Platelet-Rich Plasma - PRP
The approximate consistency of platelets in one cubic cm of blood is 250,000 and when concentrated with PRP it can increase to 1,000,000 – four times the normal concentration. Platelets are parts of the blood that contain the “healing” tools that are released when a wound is opened.
The concentrated nature of PRP and the fact it can be applied to isolated areas means that the platelets can react faster to improve coagulation, reduce bleeding, prevent fibrosis and hinder collagen production, resulting not only in accelerated rate of healing, but also improved skin tissue recovery which reduces scarring.
Platelets are also rich in proteins and may aid healing in both recipient placement sites for new grafts as well as in donor areas for either punch scarring (FUE surgery) or linear scars (strip surgery).

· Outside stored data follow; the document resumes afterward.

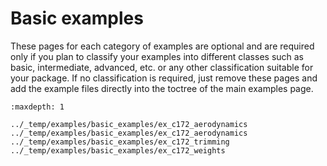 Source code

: # Basic examples

These pages for each category of examples are optional 
and are required only if you plan to classify your examples
into different classes such as basic, intermediate, advanced, etc.
or any other classification suitable for your package.
If no classification is required, just remove these pages
and add the example files directly into the toctree of the main
examples page.

```{toctree}
:maxdepth: 1

../_temp/examples/basic_examples/ex_c172_aerodynamics
../_temp/examples/basic_examples/ex_c172_aerodynamics
../_temp/examples/basic_examples/ex_c172_trimming
../_temp/examples/basic_examples/ex_c172_weights
```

Protein growth factors should accelerate healing, in turn stimulating the formation of vessels and helping follicles to bond more quickly with the site, tissues and the cardiovascular system.
These proteins induce fibrosis and thus enhance the conversion of fibrinogen into fibrin (albeit to a lesser extent than naturally occurs). This can translate into a scar of visibly less size, improved laxity, less separation and angle change between follicular units, reduced miniaturisation and less collagen production between the fatty tissue and dermis layer.
The process of PRP isolates the platelets from the blood, meaning a sample must be taken from the patient. The blood is then “spun” (in a centrifuge) at specific speeds to separate the plasma further, leaving the poor and rich plasma. The two important factors here are PDGF & TGF-β, platelet-derived growth factors that stimulate the replication of important stem cells for fibroblasts and endothelial cells (related to “budding” on new capillaries); stimulate the production of fibronectin, a cell adhesion molecule; and help contract and remodel wounds. TGF stimulates fibroblasts chemotaxis and the production of collagen while inhibiting collagen degradation by decreasing proteases and increasing protease inhibitors, all of which favour fibrogenesis.
Each of these factors is able to induce a unique response in improving the healing process. PDGF accelerates wound closure markedly by augmenting connective tissue matrix deposition and TGF-β stimulates new collagen deposition and maturation into larger bundles on the leading edge of the wound.
The likely effect of this is that it bypasses part of the inflammatory phase of healing. Testing is already underway on a variety of wound types and a small initial test of punch donor healing on an FUE donor showed noticeable signs of faster healing.
Dr Bisanga would like to introduce protocols that will yield the best result for patients. This will take time to test scar closure techniques, overall healing and other treatment options, yet Dr Bisanga feels that the medical benefits of the application in hair transplantation may be of significance.
Beyond just faster and improved healing; they may also affect the basics of donor management and possibly placement within miniaturised hair, to name just two possibilities.
Donor healing properties can improve future procedures by extending the number of hairs that can be extracted, decreasing miniaturisation and improving laxity.